Linux seems to require 'ldconfig' runs after shared libraries are installe. I haven't bothered digging into why, but many debian C library packages run ldconfig as a postinstall step.

I'd like to avoid postinstall actions, so this needs research to see if this is possible.


rubygems on Debian/Ubuntu is not very recent in most cases, and some gems have a requirement of rubygems >= a version you have available.

Further, debian blocks 'gem update --system' which you can get around by doing:

% gem install rubygems-update
% ruby /var/lib/gems/1.8/gems/rubygems-update-1.3.1/bin/update_rubygems

I recommend packaging 'rubygems-update' (fpm -s gem -t deb rubygems-update) and possibly running the update_rubygems as a postinstall, even though I don't like postinstalls. I haven't looked yet to see what is required to mimic (if possible) the actions of that script simply in a tarball.


Debian python packages all rely on some form of python-central or python-support (different tools that do similar/same things? I don't know)

As I found, disabling postinst scripts in Debian causes Python to stop working. The postinst scripts generally look like this:

if which update-python-modules >/dev/null 2>&1; then
  update-python-modules  SOMEPACKAGENAME.public

I don't believe in postinst scripts, and I also feel like requiring a postinstall step to make a python module work is quite silly - though I'm sure (I hope) Debian had good reason.

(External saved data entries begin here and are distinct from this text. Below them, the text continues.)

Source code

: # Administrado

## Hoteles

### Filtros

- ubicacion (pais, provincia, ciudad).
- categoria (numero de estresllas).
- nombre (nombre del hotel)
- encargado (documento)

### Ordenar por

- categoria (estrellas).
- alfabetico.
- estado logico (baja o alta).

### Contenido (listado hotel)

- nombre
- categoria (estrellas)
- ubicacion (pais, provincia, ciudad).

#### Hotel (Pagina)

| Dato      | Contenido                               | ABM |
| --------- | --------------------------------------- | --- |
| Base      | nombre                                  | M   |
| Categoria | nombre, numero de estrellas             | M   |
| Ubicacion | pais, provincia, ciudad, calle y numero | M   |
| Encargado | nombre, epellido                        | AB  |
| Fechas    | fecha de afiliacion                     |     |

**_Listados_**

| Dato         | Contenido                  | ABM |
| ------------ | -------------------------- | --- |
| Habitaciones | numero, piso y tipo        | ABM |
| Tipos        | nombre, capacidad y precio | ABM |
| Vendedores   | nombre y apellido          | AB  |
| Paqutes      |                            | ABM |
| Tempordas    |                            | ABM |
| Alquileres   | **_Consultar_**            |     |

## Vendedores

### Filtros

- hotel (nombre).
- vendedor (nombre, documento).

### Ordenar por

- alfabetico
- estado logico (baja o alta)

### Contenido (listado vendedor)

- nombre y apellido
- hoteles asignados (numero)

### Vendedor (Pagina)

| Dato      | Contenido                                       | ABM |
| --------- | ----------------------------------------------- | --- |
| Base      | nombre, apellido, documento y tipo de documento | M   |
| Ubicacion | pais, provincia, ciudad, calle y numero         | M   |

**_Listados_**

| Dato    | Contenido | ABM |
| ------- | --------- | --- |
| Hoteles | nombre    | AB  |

So, I'm going to try working on a howto for recommended ways to build python packages with fpm in debian. It will likely require a one-time addition to (/usr/lib/python2.6/ or some other PYTHONPATH hackery, though I don't know just yet.

It will also require special invocations as Debian has patched distutils to install python packages, by default, to a place that requires again the python-central/support tools to run to make them work.